_Instructions for the task_: The line containing "this package would" marks the end; return exactly every line from the start of the records up to and including it, but no pictures.

_Dataset entries_:
■ ■ ■ ■ ■ ■ ■
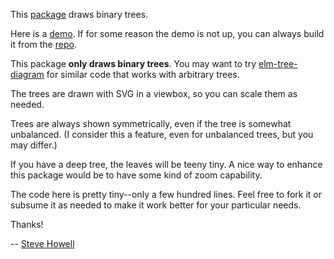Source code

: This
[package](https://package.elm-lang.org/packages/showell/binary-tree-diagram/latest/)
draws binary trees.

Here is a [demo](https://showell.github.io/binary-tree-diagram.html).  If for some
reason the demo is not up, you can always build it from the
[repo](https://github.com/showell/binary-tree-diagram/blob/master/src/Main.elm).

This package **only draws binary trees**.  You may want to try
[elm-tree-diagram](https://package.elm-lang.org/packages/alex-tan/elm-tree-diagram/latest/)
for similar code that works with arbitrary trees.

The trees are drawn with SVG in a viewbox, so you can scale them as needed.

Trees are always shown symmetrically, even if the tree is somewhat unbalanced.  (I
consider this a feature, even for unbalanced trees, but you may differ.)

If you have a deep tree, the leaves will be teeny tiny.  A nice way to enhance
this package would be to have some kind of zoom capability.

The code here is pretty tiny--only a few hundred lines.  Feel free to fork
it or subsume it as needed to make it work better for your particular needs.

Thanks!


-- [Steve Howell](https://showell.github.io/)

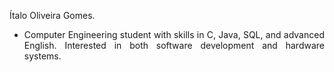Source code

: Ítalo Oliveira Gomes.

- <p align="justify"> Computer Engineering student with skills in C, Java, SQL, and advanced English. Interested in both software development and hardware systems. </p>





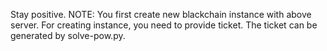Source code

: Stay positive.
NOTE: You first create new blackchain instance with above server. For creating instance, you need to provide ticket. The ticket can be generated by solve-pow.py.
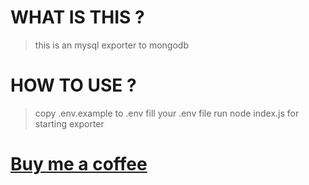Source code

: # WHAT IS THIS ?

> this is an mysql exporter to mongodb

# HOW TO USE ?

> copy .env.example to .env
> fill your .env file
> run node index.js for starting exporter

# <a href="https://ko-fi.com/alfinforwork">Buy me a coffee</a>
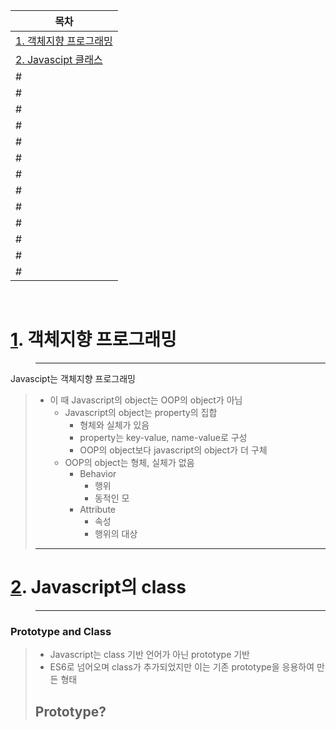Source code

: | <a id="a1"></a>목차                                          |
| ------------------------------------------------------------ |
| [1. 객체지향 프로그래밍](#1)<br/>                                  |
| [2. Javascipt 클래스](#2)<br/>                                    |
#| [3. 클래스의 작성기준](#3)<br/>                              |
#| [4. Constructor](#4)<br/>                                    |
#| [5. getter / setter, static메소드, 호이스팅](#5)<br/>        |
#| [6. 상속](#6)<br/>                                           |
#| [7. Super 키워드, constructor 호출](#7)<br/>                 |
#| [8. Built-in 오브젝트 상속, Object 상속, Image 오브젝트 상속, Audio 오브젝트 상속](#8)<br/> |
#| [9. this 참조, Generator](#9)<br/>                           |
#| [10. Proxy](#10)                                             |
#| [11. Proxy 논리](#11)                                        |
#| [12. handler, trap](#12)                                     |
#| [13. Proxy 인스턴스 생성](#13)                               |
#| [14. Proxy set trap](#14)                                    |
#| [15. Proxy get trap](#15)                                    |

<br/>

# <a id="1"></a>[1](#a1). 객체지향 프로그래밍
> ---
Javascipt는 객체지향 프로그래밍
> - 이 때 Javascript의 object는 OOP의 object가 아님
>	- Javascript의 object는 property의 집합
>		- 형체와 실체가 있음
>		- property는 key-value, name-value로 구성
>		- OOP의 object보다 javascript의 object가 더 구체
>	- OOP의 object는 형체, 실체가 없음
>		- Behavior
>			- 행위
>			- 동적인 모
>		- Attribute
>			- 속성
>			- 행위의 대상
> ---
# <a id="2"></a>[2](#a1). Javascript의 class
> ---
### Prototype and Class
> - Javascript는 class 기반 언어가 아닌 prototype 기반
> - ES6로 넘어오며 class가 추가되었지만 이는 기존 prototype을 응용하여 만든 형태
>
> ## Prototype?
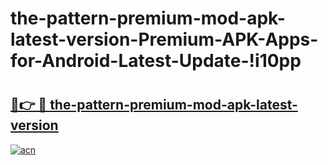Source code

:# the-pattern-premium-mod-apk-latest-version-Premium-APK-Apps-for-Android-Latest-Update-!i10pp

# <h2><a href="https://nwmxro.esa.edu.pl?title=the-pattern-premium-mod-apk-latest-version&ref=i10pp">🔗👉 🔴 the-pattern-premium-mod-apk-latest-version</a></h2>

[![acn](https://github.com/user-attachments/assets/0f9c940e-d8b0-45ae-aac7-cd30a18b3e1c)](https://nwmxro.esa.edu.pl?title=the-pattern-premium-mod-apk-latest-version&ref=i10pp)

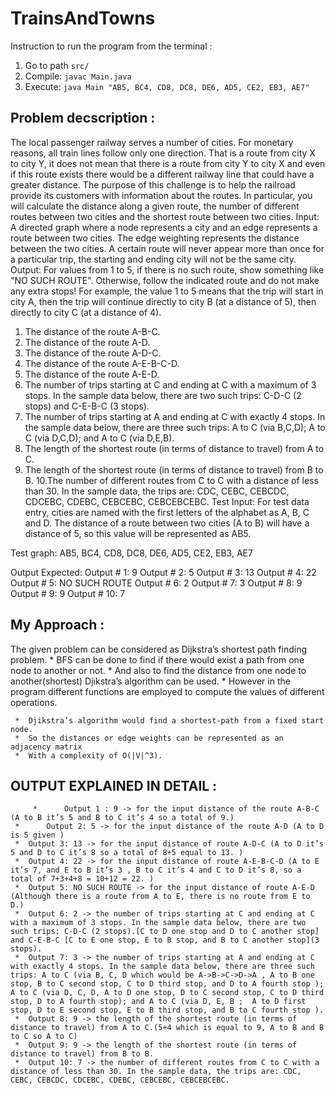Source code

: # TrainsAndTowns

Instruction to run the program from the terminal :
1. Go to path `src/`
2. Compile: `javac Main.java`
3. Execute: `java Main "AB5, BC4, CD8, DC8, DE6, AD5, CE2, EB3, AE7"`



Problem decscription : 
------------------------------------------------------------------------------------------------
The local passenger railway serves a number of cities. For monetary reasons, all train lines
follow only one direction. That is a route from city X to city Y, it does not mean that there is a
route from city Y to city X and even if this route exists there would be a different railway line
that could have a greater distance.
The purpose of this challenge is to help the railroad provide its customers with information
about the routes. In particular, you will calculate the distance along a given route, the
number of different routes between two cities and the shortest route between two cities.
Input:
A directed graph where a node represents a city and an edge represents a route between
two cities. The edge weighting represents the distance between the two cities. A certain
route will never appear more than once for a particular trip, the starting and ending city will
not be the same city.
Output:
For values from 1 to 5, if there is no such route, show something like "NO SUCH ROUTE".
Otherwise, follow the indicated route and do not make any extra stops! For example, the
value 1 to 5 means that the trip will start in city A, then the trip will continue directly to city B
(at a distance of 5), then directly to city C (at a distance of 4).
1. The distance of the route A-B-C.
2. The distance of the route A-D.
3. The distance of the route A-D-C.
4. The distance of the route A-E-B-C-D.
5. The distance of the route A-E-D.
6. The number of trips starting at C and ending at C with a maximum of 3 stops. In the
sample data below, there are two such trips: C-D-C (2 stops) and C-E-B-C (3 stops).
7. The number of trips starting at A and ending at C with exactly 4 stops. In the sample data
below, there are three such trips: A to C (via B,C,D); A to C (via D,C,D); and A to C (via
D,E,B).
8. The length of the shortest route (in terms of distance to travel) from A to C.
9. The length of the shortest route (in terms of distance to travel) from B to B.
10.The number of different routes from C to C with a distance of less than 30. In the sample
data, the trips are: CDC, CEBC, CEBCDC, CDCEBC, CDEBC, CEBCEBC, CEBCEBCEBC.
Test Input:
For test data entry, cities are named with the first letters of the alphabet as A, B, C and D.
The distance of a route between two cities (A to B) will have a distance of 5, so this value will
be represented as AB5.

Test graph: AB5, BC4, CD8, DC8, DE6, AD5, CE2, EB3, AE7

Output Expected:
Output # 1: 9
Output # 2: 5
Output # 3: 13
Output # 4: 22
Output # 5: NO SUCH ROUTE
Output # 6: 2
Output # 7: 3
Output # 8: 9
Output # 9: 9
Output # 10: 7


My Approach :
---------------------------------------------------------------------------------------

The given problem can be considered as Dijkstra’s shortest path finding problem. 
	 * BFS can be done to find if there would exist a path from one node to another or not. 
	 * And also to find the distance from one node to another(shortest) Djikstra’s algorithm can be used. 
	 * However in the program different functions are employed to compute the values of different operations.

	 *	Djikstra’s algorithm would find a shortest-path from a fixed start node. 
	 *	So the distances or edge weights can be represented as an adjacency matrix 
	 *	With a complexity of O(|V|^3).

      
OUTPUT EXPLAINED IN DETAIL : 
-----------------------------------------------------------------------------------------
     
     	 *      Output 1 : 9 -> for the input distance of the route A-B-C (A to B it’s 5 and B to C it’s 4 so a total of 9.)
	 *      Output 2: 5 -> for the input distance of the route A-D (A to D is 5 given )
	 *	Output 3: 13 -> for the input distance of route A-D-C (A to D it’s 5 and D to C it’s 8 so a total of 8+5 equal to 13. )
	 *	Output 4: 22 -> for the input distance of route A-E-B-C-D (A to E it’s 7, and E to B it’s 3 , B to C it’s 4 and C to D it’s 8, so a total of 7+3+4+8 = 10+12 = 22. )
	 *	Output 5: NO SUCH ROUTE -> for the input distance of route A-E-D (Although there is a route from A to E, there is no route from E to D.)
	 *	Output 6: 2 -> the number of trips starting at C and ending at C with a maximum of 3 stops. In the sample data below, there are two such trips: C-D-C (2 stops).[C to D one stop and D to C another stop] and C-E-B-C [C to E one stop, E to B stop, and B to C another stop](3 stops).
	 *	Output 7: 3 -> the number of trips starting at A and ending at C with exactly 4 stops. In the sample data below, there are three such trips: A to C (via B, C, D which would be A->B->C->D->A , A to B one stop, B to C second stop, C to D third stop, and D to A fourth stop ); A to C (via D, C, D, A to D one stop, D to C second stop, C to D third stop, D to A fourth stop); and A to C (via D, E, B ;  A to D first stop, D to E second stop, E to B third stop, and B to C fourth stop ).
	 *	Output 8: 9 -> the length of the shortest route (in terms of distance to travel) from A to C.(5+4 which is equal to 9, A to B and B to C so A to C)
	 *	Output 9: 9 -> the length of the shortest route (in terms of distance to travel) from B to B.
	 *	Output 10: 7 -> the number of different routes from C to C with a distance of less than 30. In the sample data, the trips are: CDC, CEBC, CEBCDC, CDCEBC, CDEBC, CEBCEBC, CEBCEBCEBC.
■ ■ ■ ■ ■ ■ ■
_Solution for this exercise_:
Source code

: This
[package](https://package.elm-lang.org/packages/showell/binary-tree-diagram/latest/)
draws binary trees.

Here is a [demo](https://showell.github.io/binary-tree-diagram.html).  If for some
reason the demo is not up, you can always build it from the
[repo](https://github.com/showell/binary-tree-diagram/blob/master/src/Main.elm).

This package **only draws binary trees**.  You may want to try
[elm-tree-diagram](https://package.elm-lang.org/packages/alex-tan/elm-tree-diagram/latest/)
for similar code that works with arbitrary trees.

The trees are drawn with SVG in a viewbox, so you can scale them as needed.

Trees are always shown symmetrically, even if the tree is somewhat unbalanced.  (I
consider this a feature, even for unbalanced trees, but you may differ.)

If you have a deep tree, the leaves will be teeny tiny.  A nice way to enhance
this package would be to have some kind of zoom capability.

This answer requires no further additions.